Altro che generazione superficiale, abituata a surfare sull’onda del digitale. Altro che smarrimento etico. Vietato confondere la fuga da Dio con la perdita di una domanda spirituale. La ricerca di senso e oltre l’immanenza avviene attraverso modalità e rituali diversi. La preghiera, ad esempio. La ricerca di Garelli ci mostra che se è vero che trenta ragazzi su cento non pregano mai, la pulsione verso il Padre Eterno può muovere anche una parte dei giovani non credenti, che magari rinunciano al Pater Noster ma non al silenzio, alla meditazione, alla lettura della Bibbia o all’attraversamento dei meandri sconosciuti della propria interiorità. E il modo di pregare cambia anche tra i cattolici più convinti.
Tra credenti e non
credenti possono esistere zone di contiguità impensabili qualche
decennio fa. Ed è questa un’altra cifra originale dei millennials,
che abbattono muri e perimetri del passato sostituiti con flussi
continui tra un campo e l’altro «E’ una generazione
postideologica », dice Garelli. «Questi ragazzi si sono liberati
dalle zavorre della storia. E si aprono alle ragioni degli altri pur
non condividendole ». L’anticlericalismo vecchio stile appare una
moda decaduta, i professionisti dell’ateismo militante figure
superate e un po’ indigeste. «Pur ben convinti di non avere un
cielo sopra di sé, molti giovani non credenti ritengono legittimo
credere in Dio anche nella società contemporanea, negando quindi
l’assunto che la modernità avanzata sia la tomba della religione.

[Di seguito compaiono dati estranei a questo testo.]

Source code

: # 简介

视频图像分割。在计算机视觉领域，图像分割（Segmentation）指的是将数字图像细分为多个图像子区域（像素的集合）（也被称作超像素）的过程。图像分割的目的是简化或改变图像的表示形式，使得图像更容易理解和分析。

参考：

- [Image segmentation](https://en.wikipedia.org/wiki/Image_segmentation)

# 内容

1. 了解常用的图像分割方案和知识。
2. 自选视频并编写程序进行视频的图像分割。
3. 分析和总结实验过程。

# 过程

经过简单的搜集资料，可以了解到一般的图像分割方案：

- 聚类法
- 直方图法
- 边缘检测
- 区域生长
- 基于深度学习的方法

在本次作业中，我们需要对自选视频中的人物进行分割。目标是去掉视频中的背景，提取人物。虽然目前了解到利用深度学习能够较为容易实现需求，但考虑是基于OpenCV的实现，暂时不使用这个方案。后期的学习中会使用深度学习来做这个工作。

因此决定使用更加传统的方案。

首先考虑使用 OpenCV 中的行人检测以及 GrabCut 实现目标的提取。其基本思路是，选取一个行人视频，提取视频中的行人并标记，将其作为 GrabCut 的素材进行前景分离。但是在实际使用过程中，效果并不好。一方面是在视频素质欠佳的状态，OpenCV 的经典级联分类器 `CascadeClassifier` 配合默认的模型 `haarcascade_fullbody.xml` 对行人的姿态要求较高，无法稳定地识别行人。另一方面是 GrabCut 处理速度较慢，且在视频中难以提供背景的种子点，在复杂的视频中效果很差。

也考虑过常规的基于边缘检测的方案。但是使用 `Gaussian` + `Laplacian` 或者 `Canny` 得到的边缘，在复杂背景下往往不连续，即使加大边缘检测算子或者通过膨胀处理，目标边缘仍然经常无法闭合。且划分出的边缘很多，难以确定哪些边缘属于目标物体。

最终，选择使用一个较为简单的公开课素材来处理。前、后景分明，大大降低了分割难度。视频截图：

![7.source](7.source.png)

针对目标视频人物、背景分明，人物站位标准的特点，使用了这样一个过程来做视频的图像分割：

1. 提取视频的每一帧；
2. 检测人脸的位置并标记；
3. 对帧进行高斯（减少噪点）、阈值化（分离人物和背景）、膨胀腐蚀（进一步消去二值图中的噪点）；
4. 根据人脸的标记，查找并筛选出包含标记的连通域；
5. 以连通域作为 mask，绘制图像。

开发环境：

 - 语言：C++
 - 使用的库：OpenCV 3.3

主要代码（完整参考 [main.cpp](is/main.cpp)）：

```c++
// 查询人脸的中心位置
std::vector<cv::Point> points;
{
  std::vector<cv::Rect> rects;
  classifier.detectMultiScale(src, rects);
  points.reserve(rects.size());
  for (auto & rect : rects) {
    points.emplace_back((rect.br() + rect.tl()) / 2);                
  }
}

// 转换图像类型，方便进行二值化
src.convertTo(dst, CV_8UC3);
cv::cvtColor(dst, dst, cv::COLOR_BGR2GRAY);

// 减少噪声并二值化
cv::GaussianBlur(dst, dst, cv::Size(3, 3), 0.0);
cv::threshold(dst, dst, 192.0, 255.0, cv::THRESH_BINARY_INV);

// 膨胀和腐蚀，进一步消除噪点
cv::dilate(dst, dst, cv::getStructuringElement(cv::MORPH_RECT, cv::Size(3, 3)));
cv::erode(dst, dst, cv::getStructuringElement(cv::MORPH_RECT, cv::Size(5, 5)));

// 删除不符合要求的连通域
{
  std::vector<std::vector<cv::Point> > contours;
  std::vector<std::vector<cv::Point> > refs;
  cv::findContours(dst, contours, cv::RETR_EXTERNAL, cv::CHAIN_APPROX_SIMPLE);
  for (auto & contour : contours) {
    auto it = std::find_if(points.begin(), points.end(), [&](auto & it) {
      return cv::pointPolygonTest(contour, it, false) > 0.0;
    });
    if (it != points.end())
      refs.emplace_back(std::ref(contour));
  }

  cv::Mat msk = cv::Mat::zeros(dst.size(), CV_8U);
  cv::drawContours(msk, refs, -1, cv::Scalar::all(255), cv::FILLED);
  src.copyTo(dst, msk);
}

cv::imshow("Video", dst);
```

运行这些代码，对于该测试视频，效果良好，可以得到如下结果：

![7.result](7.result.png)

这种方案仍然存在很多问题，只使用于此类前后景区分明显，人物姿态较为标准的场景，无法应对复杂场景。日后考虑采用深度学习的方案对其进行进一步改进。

E viceversa molti credenti sono consapevoli di quanto sia difficile
professare una fede religiosa nelle attuali condizioni di vita».

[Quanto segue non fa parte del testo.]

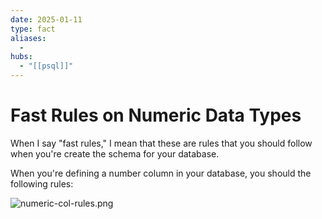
 ```yaml
---
date: 2025-01-11
type: fact
aliases:
  -
hubs:
  - "[[psql]]"
---
```


# Fast Rules on Numeric Data Types

When I say "fast rules," I mean that these are rules that you should follow when you're create the schema for your database.

When you're defining a number column in your database, you should the following rules:

![numeric-col-rules.png](../assets/imgs/numeric-col-rules.png)

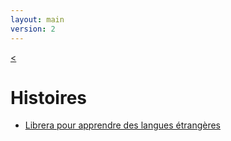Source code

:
 ```yaml
---
layout: main
version: 2
---
```

[<](/wiki/fr)

# Histoires

* [Librera pour apprendre des langues étrangères](/wiki/stories/librera-pour-étudier-langues-étrangères/fr)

Cosa induce un ragazzo ad allontanarsi da Dio? L’agnosticismo annida soprattutto tra i figli dei separati, «tra chi ha vissuto la rottura dei legami famigliari o la perdita della certezza affettiva», spiega Garelli. A incrinare la fede possono intervenire le fratture esistenziali, come la perdita del lavoro o una condizione precaria. Ma può incidere anche l’estraneità a una Chiesa percepita come pomposa e ingiusta gerarchia, regno del privilegio e della ricchezza e non degli ultimi. E questo nonostante la rivoluzione di Francesco, il papa delle periferie e dei semplici.
Anzi, un dato che
sorprende è che vi siano sacche di resistenza verso una figura come
Bergoglio, che però viene criticato non tanto dagli atei quanto da
una piccola parte della minoranza dei credenti convinti. Ed è così
che il papa argentino appare più avanti di alcune zone della società
italiana che lo rimproverano di «privilegiare il sociale rispetto al
sacro», «di mettere sullo stesso piano credenti e non credenti» e
«di incoraggiare una presenza straniera sempre più ingombrante ».
Contraddizioni interne a chi si professa cattolico praticante.

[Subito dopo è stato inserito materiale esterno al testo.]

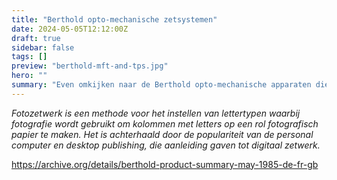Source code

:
 ```yaml
---
title: "Berthold opto-mechanische zetsystemen"
date: 2024-05-05T12:12:00Z
draft: true
sidebar: false
tags: []
preview: "berthold-mft-and-tps.jpg"
hero: ""
summary: "Even omkijken naar de Berthold opto-mechanische apparaten die op mijn pad kwamen"
---
```


_Fotozetwerk is een methode voor het instellen van lettertypen waarbij fotografie wordt gebruikt om kolommen met letters op een rol fotografisch papier te maken.
Het is achterhaald door de populariteit van de personal computer en desktop publishing, die aanleiding gaven tot digitaal zetwerk._


https://archive.org/details/berthold-product-summary-may-1985-de-fr-gb

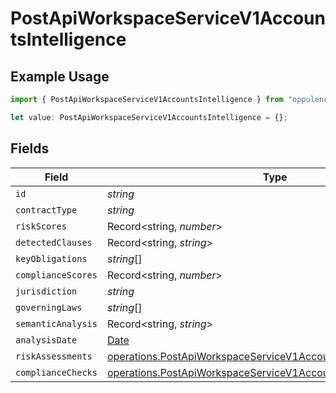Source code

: # PostApiWorkspaceServiceV1AccountsIntelligence

## Example Usage

```typescript
import { PostApiWorkspaceServiceV1AccountsIntelligence } from "oppulence-backend-sdk/models/operations";

let value: PostApiWorkspaceServiceV1AccountsIntelligence = {};
```

## Fields

| Field                                                                                                                                          | Type                                                                                                                                           | Required                                                                                                                                       | Description                                                                                                                                    |
| ---------------------------------------------------------------------------------------------------------------------------------------------- | ---------------------------------------------------------------------------------------------------------------------------------------------- | ---------------------------------------------------------------------------------------------------------------------------------------------- | ---------------------------------------------------------------------------------------------------------------------------------------------- |
| `id`                                                                                                                                           | *string*                                                                                                                                       | :heavy_minus_sign:                                                                                                                             | N/A                                                                                                                                            |
| `contractType`                                                                                                                                 | *string*                                                                                                                                       | :heavy_minus_sign:                                                                                                                             | N/A                                                                                                                                            |
| `riskScores`                                                                                                                                   | Record<string, *number*>                                                                                                                       | :heavy_minus_sign:                                                                                                                             | N/A                                                                                                                                            |
| `detectedClauses`                                                                                                                              | Record<string, *string*>                                                                                                                       | :heavy_minus_sign:                                                                                                                             | N/A                                                                                                                                            |
| `keyObligations`                                                                                                                               | *string*[]                                                                                                                                     | :heavy_minus_sign:                                                                                                                             | N/A                                                                                                                                            |
| `complianceScores`                                                                                                                             | Record<string, *number*>                                                                                                                       | :heavy_minus_sign:                                                                                                                             | N/A                                                                                                                                            |
| `jurisdiction`                                                                                                                                 | *string*                                                                                                                                       | :heavy_minus_sign:                                                                                                                             | N/A                                                                                                                                            |
| `governingLaws`                                                                                                                                | *string*[]                                                                                                                                     | :heavy_minus_sign:                                                                                                                             | N/A                                                                                                                                            |
| `semanticAnalysis`                                                                                                                             | Record<string, *string*>                                                                                                                       | :heavy_minus_sign:                                                                                                                             | N/A                                                                                                                                            |
| `analysisDate`                                                                                                                                 | [Date](https://developer.mozilla.org/en-US/docs/Web/JavaScript/Reference/Global_Objects/Date)                                                  | :heavy_minus_sign:                                                                                                                             | N/A                                                                                                                                            |
| `riskAssessments`                                                                                                                              | [operations.PostApiWorkspaceServiceV1AccountsRiskAssessments](../../models/operations/postapiworkspaceservicev1accountsriskassessments.md)[]   | :heavy_minus_sign:                                                                                                                             | N/A                                                                                                                                            |
| `complianceChecks`                                                                                                                             | [operations.PostApiWorkspaceServiceV1AccountsComplianceChecks](../../models/operations/postapiworkspaceservicev1accountscompliancechecks.md)[] | :heavy_minus_sign:                                                                                                                             | N/A                                                                                                                                            |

Il Dio dei millennials non sta troppo bene, ma restiamo pur sempre il paese dove «anche gli atei sono cattolici», si sposano in chiesa e preferiscono il funerale religioso. Il nostro zoccolo duro dei ragazzi non credenti (28%) resta poca cosa rispetto a paesi come Svezia, Germania, Olanda, Belgio e Francia, dove «il vento della morte di Dio è già soffiato con forza» raggiungendo tra i più giovani percentuali intorno al 50/65% (mentre nei fervidi Stati Uniti gli scettici non raggiungono quota 18%).
Quel che da noi colpisce
è il ritmo di crescita degli agnostici (non arrivavano al 10% nel
passaggio di secolo), forse favorito dal mutato clima culturale. Oggi
i ragazzi italiani si sentono più liberi di negare Dio, avvertendo
«che è venuto meno lo stigma che prima colpiva increduli e
miscredenti». E poi la religiosità resta comunque sullo sfondo,
«anche se è un fondale sempre più lontano dal palcoscenico della
vita». Al momento, in sostanza, non si registrano tracolli. In
attesa di vedere come sarà il prosieguo della recita.